◆ **Work item**
In the listing below, look for "span" and copy every line that has it.

━━━━━ Given data ━━━━━

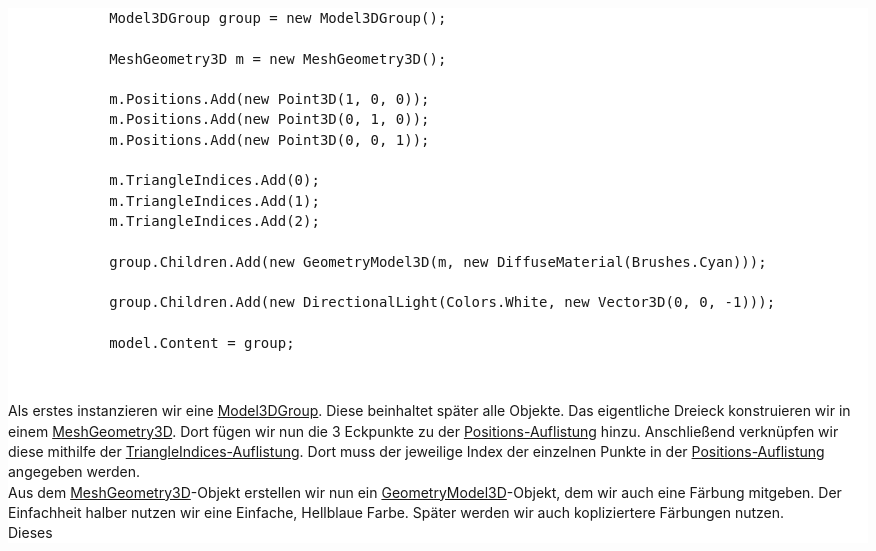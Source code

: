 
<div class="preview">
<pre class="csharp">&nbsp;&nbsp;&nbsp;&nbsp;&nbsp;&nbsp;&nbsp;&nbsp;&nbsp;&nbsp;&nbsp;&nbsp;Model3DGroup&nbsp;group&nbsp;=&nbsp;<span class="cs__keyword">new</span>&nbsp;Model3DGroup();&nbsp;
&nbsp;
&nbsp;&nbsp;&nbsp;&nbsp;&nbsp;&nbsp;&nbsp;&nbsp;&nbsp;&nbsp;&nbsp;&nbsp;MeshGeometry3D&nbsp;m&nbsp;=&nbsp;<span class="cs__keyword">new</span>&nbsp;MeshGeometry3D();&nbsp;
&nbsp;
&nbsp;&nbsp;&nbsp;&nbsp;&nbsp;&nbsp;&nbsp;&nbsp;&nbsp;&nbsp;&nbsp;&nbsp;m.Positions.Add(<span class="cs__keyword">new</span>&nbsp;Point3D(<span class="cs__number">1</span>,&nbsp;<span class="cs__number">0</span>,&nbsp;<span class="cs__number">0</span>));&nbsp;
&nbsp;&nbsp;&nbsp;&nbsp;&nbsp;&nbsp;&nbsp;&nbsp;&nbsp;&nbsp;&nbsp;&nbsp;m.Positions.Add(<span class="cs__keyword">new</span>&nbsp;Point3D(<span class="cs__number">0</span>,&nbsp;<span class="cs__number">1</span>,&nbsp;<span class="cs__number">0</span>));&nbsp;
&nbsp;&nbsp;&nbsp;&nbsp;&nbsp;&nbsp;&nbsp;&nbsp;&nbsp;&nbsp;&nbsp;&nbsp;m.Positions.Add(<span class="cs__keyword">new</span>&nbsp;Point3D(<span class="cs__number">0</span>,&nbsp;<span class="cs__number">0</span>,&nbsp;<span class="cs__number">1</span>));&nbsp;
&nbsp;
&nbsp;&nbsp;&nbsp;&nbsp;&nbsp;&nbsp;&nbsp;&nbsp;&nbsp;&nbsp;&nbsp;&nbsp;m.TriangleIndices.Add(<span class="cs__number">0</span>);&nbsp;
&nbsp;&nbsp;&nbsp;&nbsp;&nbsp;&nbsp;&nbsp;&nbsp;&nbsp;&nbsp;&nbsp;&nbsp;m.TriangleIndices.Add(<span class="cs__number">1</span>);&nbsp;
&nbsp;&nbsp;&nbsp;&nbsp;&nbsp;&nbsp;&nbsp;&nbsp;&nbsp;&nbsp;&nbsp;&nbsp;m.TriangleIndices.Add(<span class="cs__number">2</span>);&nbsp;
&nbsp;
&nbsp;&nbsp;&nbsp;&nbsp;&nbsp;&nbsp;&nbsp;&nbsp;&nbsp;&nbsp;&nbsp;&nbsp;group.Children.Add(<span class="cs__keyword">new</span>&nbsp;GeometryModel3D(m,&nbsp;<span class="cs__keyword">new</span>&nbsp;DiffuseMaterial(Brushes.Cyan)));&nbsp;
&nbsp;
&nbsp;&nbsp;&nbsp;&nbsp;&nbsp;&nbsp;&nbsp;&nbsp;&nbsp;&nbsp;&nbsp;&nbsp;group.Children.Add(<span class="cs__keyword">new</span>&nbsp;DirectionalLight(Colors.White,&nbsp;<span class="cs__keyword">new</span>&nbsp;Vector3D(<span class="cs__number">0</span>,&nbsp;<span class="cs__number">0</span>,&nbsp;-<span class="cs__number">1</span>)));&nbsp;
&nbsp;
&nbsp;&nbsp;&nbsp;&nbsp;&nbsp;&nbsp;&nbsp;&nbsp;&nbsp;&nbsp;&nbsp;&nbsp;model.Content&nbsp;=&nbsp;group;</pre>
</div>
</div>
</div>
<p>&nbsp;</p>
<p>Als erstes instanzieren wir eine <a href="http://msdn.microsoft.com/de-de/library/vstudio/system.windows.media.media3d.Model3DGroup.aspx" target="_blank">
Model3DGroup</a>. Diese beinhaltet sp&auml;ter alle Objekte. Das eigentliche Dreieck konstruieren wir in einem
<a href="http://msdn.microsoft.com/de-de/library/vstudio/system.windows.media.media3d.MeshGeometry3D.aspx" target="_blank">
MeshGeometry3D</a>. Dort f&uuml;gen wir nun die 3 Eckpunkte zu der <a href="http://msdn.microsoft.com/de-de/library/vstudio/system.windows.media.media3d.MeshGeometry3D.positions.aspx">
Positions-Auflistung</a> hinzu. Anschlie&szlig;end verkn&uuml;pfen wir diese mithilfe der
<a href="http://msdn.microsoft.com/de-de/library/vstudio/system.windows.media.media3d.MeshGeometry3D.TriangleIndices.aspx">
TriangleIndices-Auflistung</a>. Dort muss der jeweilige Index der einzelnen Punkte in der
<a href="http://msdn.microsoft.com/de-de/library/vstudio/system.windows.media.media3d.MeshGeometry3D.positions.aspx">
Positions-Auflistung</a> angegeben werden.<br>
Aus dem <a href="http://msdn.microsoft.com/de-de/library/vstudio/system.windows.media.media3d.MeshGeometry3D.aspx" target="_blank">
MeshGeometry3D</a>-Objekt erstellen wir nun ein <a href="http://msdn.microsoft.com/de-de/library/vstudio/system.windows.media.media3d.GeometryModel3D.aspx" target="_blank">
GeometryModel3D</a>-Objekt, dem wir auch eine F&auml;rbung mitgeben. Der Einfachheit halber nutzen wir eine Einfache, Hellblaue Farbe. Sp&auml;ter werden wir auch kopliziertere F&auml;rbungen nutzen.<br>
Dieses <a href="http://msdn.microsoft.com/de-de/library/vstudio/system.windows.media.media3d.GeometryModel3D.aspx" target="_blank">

━━━━━
━━━━━ Given data ━━━━━

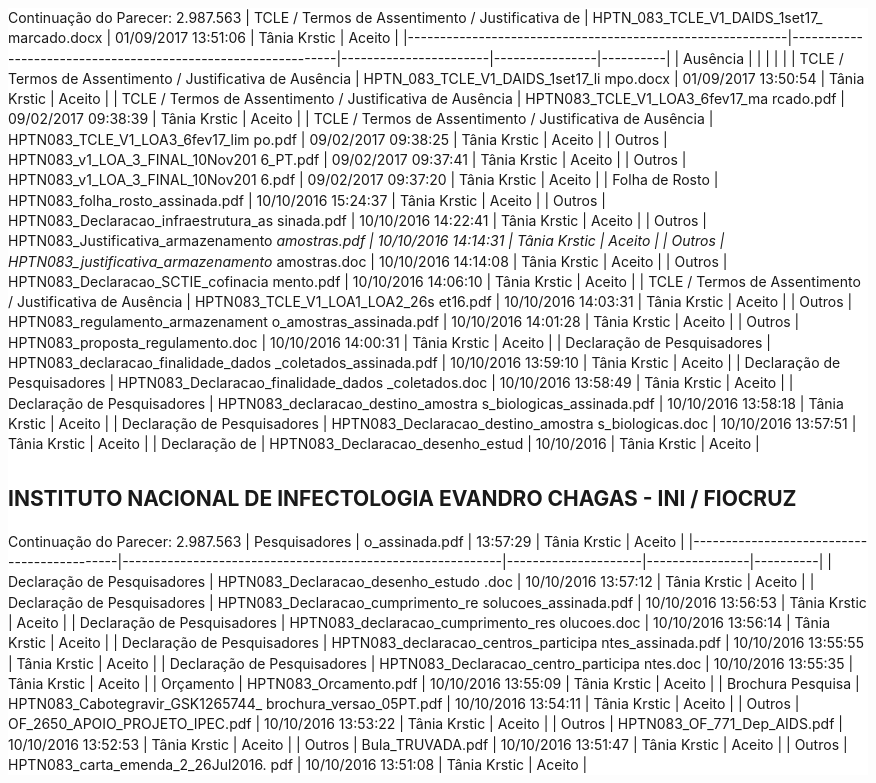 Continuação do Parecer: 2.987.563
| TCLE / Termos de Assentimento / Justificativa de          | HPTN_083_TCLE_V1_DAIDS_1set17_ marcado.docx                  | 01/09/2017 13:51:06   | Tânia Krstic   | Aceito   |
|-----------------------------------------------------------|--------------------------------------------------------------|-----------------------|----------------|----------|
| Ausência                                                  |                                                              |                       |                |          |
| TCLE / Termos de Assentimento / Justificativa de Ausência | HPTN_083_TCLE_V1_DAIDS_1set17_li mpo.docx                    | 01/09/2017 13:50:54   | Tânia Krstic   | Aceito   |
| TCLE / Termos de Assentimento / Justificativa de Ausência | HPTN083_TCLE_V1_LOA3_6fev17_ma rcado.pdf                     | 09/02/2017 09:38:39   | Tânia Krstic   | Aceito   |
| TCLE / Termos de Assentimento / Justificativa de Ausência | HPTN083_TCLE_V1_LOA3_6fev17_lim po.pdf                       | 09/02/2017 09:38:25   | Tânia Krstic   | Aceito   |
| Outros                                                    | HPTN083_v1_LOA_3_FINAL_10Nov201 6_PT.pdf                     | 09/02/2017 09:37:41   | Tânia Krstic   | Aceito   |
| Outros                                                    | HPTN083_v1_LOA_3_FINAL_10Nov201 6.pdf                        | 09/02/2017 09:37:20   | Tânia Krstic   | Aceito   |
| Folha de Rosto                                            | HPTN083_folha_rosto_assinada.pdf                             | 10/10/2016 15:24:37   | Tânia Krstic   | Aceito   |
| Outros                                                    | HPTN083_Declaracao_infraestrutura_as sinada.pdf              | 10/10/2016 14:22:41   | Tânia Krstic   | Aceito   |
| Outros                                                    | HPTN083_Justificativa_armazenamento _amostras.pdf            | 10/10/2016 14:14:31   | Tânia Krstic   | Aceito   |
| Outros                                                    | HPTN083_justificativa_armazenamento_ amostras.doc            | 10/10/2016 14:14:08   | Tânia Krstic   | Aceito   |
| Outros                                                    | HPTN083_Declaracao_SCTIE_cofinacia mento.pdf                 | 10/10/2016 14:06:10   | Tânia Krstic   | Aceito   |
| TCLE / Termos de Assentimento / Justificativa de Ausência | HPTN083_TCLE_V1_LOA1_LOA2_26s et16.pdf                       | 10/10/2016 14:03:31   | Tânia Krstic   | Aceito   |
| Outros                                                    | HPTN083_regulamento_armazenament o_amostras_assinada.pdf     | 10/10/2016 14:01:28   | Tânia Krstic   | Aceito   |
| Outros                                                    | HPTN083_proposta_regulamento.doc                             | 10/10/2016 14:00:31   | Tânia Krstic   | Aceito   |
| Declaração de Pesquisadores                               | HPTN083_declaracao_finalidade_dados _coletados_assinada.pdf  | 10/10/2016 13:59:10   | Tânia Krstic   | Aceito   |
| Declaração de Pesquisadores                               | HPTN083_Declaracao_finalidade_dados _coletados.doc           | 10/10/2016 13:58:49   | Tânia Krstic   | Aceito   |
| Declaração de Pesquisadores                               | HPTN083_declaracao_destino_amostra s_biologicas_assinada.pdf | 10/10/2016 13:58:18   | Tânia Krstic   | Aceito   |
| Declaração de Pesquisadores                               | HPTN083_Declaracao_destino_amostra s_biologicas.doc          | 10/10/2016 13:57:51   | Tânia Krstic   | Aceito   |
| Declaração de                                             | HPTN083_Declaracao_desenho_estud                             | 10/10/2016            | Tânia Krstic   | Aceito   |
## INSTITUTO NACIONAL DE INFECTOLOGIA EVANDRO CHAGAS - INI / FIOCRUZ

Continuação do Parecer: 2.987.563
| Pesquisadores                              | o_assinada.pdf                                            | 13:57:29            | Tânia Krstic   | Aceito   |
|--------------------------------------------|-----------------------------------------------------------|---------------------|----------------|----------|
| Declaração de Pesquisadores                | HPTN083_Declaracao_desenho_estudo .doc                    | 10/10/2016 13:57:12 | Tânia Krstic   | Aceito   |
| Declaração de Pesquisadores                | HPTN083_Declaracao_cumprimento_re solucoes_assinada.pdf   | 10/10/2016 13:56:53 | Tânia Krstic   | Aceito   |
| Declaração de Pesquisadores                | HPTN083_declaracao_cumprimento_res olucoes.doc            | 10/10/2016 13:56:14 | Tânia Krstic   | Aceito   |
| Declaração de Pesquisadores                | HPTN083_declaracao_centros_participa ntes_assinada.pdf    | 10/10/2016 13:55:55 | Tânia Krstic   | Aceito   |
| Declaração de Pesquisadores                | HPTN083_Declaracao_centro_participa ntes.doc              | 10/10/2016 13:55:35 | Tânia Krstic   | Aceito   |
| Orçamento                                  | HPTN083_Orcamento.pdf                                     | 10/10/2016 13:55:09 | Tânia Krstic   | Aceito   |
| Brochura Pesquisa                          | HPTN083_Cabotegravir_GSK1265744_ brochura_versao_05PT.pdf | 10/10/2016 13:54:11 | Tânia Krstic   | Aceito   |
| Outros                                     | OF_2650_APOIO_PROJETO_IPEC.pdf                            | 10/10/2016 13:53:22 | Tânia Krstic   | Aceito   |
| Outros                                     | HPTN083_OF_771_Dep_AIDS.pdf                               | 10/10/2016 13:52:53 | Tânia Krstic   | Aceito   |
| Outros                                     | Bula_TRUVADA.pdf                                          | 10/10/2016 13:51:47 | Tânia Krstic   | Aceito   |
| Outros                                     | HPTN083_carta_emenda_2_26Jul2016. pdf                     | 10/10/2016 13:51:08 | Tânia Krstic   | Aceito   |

━━━━━

◆ **Solved problem**
<pre class="csharp">&nbsp;&nbsp;&nbsp;&nbsp;&nbsp;&nbsp;&nbsp;&nbsp;&nbsp;&nbsp;&nbsp;&nbsp;Model3DGroup&nbsp;group&nbsp;=&nbsp;<span class="cs__keyword">new</span>&nbsp;Model3DGroup();&nbsp;
&nbsp;&nbsp;&nbsp;&nbsp;&nbsp;&nbsp;&nbsp;&nbsp;&nbsp;&nbsp;&nbsp;&nbsp;MeshGeometry3D&nbsp;m&nbsp;=&nbsp;<span class="cs__keyword">new</span>&nbsp;MeshGeometry3D();&nbsp;
&nbsp;&nbsp;&nbsp;&nbsp;&nbsp;&nbsp;&nbsp;&nbsp;&nbsp;&nbsp;&nbsp;&nbsp;m.Positions.Add(<span class="cs__keyword">new</span>&nbsp;Point3D(<span class="cs__number">1</span>,&nbsp;<span class="cs__number">0</span>,&nbsp;<span class="cs__number">0</span>));&nbsp;
&nbsp;&nbsp;&nbsp;&nbsp;&nbsp;&nbsp;&nbsp;&nbsp;&nbsp;&nbsp;&nbsp;&nbsp;m.Positions.Add(<span class="cs__keyword">new</span>&nbsp;Point3D(<span class="cs__number">0</span>,&nbsp;<span class="cs__number">1</span>,&nbsp;<span class="cs__number">0</span>));&nbsp;
&nbsp;&nbsp;&nbsp;&nbsp;&nbsp;&nbsp;&nbsp;&nbsp;&nbsp;&nbsp;&nbsp;&nbsp;m.Positions.Add(<span class="cs__keyword">new</span>&nbsp;Point3D(<span class="cs__number">0</span>,&nbsp;<span class="cs__number">0</span>,&nbsp;<span class="cs__number">1</span>));&nbsp;
&nbsp;&nbsp;&nbsp;&nbsp;&nbsp;&nbsp;&nbsp;&nbsp;&nbsp;&nbsp;&nbsp;&nbsp;m.TriangleIndices.Add(<span class="cs__number">0</span>);&nbsp;
&nbsp;&nbsp;&nbsp;&nbsp;&nbsp;&nbsp;&nbsp;&nbsp;&nbsp;&nbsp;&nbsp;&nbsp;m.TriangleIndices.Add(<span class="cs__number">1</span>);&nbsp;
&nbsp;&nbsp;&nbsp;&nbsp;&nbsp;&nbsp;&nbsp;&nbsp;&nbsp;&nbsp;&nbsp;&nbsp;m.TriangleIndices.Add(<span class="cs__number">2</span>);&nbsp;
&nbsp;&nbsp;&nbsp;&nbsp;&nbsp;&nbsp;&nbsp;&nbsp;&nbsp;&nbsp;&nbsp;&nbsp;group.Children.Add(<span class="cs__keyword">new</span>&nbsp;GeometryModel3D(m,&nbsp;<span class="cs__keyword">new</span>&nbsp;DiffuseMaterial(Brushes.Cyan)));&nbsp;
&nbsp;&nbsp;&nbsp;&nbsp;&nbsp;&nbsp;&nbsp;&nbsp;&nbsp;&nbsp;&nbsp;&nbsp;group.Children.Add(<span class="cs__keyword">new</span>&nbsp;DirectionalLight(Colors.White,&nbsp;<span class="cs__keyword">new</span>&nbsp;Vector3D(<span class="cs__number">0</span>,&nbsp;<span class="cs__number">0</span>,&nbsp;-<span class="cs__number">1</span>)));&nbsp;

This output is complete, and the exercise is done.